Could you write out, exactly as they stand, only the lines in the listing below from the line with "- [x] Estruturas condicionais Operador" to the line with "<th>Element / property</th>", both ends included, without the pictures?
"""
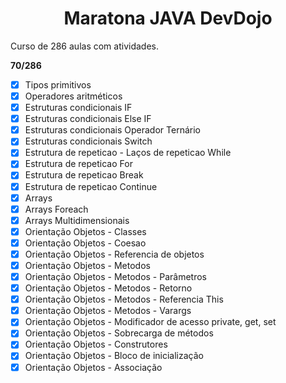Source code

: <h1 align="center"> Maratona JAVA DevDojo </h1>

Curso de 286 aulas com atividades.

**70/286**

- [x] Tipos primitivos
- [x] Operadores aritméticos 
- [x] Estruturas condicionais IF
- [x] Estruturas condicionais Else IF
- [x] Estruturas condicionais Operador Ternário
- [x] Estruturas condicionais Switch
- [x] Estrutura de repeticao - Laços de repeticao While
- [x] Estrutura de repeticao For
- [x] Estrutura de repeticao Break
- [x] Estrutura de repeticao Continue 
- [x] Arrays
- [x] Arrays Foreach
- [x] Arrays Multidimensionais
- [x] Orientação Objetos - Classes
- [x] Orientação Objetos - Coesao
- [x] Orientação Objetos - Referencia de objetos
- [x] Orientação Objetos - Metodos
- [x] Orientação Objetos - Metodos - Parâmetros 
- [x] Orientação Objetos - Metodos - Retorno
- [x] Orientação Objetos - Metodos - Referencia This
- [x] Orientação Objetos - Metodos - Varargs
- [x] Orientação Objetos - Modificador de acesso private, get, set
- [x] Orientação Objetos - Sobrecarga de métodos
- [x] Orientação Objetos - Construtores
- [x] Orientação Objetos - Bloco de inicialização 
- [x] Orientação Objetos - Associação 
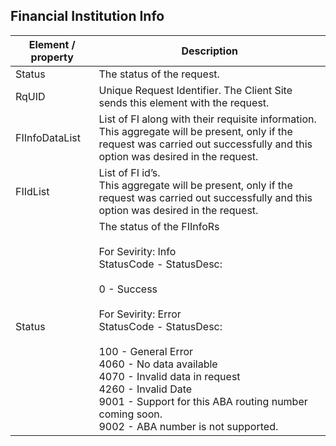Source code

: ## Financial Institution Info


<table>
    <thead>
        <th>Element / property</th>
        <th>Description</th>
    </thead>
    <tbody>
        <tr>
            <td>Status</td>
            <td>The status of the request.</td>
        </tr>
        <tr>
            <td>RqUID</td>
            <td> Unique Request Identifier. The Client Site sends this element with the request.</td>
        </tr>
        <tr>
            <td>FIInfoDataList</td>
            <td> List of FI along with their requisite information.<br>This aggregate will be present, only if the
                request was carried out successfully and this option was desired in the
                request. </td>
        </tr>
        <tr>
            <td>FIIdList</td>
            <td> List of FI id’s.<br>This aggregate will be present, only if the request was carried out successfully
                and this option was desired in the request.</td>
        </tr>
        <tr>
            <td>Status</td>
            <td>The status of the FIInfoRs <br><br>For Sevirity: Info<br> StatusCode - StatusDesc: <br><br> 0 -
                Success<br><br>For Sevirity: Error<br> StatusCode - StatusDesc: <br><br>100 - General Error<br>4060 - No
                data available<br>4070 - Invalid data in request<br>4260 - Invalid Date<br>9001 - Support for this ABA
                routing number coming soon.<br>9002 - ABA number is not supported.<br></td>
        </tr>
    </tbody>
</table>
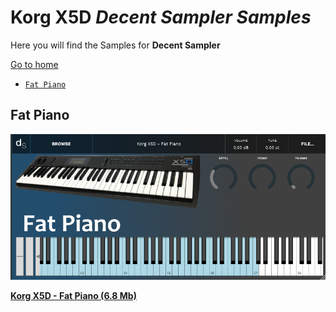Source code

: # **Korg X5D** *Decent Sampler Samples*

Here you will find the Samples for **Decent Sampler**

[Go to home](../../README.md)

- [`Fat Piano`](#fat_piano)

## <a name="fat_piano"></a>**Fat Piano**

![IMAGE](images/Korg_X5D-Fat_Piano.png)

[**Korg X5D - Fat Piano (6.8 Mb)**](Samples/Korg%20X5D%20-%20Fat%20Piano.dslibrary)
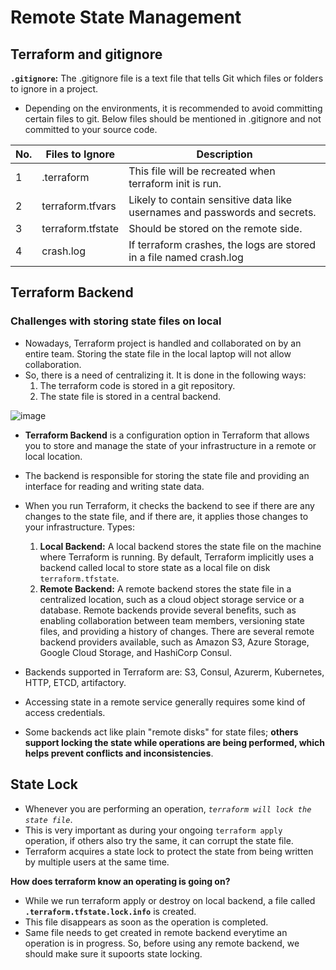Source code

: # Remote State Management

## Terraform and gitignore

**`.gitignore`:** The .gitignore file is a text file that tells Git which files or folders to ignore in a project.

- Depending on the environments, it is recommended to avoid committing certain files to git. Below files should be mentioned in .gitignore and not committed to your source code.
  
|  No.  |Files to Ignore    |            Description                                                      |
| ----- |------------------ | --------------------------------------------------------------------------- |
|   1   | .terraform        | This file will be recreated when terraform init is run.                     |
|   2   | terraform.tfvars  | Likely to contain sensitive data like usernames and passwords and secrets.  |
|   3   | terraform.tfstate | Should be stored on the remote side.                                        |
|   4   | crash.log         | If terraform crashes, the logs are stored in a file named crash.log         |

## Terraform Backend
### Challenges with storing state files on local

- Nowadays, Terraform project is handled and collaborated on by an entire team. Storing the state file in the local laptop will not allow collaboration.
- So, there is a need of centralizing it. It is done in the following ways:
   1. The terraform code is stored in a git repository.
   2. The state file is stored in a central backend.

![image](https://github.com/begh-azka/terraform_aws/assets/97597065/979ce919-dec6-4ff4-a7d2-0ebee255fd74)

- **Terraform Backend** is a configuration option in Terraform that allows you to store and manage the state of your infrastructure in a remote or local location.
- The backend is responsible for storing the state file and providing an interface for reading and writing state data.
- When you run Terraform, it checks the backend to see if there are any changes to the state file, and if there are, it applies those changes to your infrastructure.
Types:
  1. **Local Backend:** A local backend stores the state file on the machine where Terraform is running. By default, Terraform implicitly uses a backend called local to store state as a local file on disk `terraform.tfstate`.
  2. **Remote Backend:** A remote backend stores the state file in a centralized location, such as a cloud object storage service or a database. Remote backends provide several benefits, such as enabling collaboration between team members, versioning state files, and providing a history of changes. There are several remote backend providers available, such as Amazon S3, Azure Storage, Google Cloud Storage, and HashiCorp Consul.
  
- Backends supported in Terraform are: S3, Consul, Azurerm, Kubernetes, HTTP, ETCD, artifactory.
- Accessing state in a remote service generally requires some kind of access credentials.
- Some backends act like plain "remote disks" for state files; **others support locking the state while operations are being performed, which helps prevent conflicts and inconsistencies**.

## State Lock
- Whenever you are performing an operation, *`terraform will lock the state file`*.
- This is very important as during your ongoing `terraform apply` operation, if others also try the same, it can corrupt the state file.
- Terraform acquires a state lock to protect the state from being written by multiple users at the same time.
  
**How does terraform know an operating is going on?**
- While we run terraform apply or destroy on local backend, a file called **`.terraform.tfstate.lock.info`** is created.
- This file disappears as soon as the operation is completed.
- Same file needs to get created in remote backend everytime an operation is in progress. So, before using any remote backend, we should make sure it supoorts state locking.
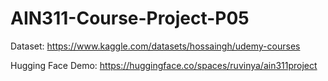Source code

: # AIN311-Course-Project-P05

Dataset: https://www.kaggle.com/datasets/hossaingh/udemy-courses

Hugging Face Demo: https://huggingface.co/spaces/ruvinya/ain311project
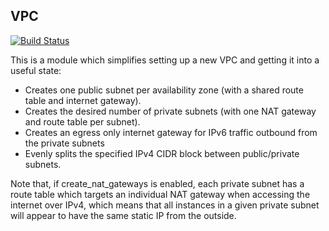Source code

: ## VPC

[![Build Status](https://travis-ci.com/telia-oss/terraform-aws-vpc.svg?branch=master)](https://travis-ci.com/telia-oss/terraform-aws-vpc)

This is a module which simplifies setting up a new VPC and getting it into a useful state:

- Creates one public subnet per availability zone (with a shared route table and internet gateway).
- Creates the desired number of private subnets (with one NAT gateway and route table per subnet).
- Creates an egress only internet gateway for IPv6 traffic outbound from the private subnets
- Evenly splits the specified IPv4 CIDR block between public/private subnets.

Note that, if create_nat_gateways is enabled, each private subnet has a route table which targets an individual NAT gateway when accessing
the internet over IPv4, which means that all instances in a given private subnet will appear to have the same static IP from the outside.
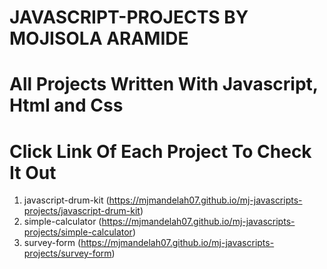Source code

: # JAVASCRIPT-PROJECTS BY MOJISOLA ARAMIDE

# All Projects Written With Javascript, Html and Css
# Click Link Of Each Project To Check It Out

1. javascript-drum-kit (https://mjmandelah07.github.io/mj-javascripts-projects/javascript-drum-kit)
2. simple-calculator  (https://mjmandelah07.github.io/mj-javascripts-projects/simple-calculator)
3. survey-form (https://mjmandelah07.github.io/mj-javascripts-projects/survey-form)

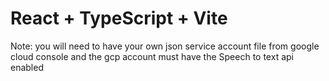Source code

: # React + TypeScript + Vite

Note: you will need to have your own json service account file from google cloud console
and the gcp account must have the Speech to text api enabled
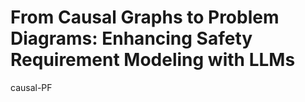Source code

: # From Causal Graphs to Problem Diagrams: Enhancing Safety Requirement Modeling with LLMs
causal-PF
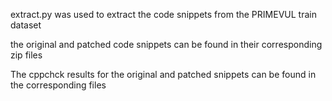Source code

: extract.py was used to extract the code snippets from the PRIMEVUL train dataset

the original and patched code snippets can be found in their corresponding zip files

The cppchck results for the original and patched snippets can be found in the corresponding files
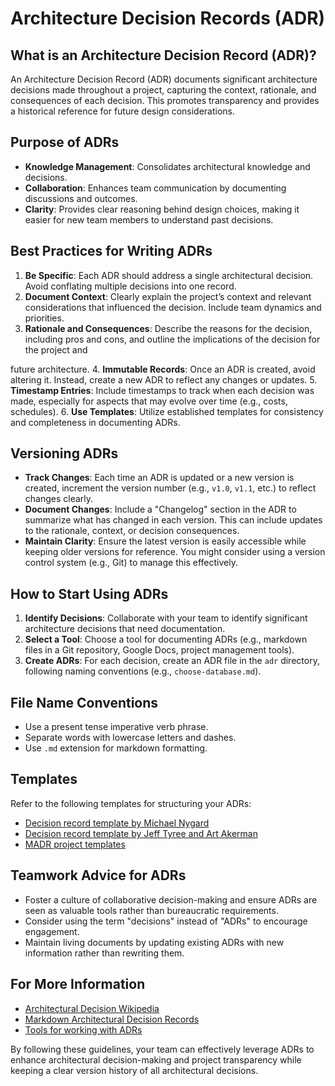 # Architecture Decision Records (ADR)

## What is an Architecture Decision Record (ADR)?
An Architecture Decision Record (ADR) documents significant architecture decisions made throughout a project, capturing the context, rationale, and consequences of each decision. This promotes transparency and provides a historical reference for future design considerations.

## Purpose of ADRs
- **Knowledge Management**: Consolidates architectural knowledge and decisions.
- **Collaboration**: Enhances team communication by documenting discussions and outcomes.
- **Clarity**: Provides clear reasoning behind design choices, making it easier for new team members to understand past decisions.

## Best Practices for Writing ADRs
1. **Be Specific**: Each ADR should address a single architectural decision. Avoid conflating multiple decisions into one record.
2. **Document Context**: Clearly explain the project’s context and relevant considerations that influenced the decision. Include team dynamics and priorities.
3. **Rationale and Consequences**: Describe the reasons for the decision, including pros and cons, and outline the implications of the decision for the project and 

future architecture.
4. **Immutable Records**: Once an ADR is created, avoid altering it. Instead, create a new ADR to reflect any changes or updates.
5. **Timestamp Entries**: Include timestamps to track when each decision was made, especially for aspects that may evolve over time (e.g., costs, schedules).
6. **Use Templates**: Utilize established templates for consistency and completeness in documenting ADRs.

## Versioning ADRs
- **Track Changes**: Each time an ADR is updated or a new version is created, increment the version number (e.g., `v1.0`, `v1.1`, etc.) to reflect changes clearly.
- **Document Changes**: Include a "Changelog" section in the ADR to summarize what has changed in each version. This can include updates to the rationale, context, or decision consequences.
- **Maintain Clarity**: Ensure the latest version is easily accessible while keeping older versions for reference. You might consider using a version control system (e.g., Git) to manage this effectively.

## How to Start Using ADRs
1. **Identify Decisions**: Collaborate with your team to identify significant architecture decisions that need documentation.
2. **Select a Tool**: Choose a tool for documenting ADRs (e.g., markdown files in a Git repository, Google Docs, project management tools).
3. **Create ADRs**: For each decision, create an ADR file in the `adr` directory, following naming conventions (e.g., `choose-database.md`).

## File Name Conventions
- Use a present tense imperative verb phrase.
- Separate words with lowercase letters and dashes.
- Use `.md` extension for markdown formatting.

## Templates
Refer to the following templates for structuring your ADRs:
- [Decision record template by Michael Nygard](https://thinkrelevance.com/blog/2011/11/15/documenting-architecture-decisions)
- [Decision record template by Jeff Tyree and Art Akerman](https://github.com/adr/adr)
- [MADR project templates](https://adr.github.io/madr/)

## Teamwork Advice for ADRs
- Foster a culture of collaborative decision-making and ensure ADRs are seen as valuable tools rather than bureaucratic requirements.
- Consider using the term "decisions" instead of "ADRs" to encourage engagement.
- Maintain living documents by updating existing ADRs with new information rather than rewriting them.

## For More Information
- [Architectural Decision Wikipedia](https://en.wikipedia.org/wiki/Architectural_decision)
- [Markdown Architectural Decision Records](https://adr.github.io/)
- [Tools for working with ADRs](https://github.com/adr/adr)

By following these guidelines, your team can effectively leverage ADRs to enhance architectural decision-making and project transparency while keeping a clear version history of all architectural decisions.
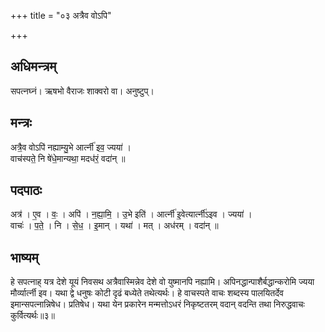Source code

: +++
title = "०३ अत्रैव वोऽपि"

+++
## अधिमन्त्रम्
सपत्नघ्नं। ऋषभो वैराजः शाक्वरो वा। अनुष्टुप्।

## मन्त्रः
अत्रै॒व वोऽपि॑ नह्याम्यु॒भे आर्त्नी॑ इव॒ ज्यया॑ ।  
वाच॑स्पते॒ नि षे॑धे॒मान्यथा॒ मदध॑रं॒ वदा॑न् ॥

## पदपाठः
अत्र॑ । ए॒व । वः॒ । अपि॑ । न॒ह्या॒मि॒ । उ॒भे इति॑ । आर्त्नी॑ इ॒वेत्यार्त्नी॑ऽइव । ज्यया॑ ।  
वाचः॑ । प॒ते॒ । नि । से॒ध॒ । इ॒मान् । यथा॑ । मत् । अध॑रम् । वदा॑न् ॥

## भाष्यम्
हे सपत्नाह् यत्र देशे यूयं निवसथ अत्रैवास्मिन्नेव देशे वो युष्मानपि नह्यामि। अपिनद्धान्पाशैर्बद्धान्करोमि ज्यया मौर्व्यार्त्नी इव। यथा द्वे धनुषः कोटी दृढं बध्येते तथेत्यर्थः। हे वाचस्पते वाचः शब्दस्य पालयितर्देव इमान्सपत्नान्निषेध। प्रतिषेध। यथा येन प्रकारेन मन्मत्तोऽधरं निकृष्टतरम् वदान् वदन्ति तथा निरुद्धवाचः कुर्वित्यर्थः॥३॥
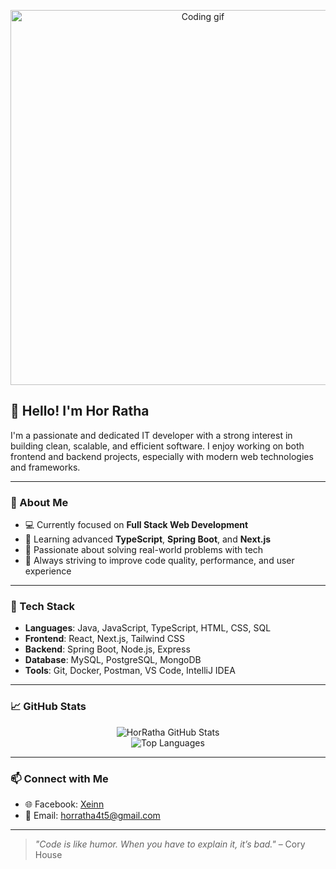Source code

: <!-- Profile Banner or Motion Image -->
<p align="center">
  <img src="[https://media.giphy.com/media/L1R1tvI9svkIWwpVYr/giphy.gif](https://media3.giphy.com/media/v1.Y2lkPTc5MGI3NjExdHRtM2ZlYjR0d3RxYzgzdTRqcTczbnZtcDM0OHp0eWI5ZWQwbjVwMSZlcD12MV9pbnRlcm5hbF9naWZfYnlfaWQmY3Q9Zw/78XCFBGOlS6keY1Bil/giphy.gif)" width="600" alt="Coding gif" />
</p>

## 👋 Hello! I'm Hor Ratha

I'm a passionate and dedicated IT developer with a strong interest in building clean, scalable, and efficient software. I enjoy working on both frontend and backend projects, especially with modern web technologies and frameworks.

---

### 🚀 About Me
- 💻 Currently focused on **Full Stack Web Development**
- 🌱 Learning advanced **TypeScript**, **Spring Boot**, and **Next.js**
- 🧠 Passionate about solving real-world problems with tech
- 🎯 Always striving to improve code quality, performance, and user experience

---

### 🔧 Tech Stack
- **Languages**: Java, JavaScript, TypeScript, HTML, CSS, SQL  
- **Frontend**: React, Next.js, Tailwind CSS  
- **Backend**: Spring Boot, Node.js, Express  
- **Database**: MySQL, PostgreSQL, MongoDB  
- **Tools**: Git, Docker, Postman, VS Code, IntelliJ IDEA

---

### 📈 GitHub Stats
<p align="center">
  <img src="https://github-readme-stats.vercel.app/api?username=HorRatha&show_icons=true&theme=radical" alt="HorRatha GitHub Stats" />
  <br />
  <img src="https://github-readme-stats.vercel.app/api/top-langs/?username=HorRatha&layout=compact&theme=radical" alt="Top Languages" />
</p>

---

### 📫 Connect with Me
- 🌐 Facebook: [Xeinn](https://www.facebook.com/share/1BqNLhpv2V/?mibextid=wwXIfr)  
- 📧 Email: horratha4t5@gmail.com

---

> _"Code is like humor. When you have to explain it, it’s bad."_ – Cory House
"""
• Expected answer:
- [x] Estruturas condicionais Operador Ternário
- [x] Estruturas condicionais Switch
- [x] Estrutura de repeticao - Laços de repeticao While
- [x] Estrutura de repeticao For
- [x] Estrutura de repeticao Break
- [x] Estrutura de repeticao Continue 
- [x] Arrays
- [x] Arrays Foreach
- [x] Arrays Multidimensionais
- [x] Orientação Objetos - Classes
- [x] Orientação Objetos - Coesao
- [x] Orientação Objetos - Referencia de objetos
- [x] Orientação Objetos - Metodos
- [x] Orientação Objetos - Metodos - Parâmetros 
- [x] Orientação Objetos - Metodos - Retorno
- [x] Orientação Objetos - Metodos - Referencia This
- [x] Orientação Objetos - Metodos - Varargs
- [x] Orientação Objetos - Modificador de acesso private, get, set
- [x] Orientação Objetos - Sobrecarga de métodos
- [x] Orientação Objetos - Construtores
- [x] Orientação Objetos - Bloco de inicialização 
- [x] Orientação Objetos - Associação 
Source code

: ## Financial Institution Info


<table>
    <thead>
        <th>Element / property</th>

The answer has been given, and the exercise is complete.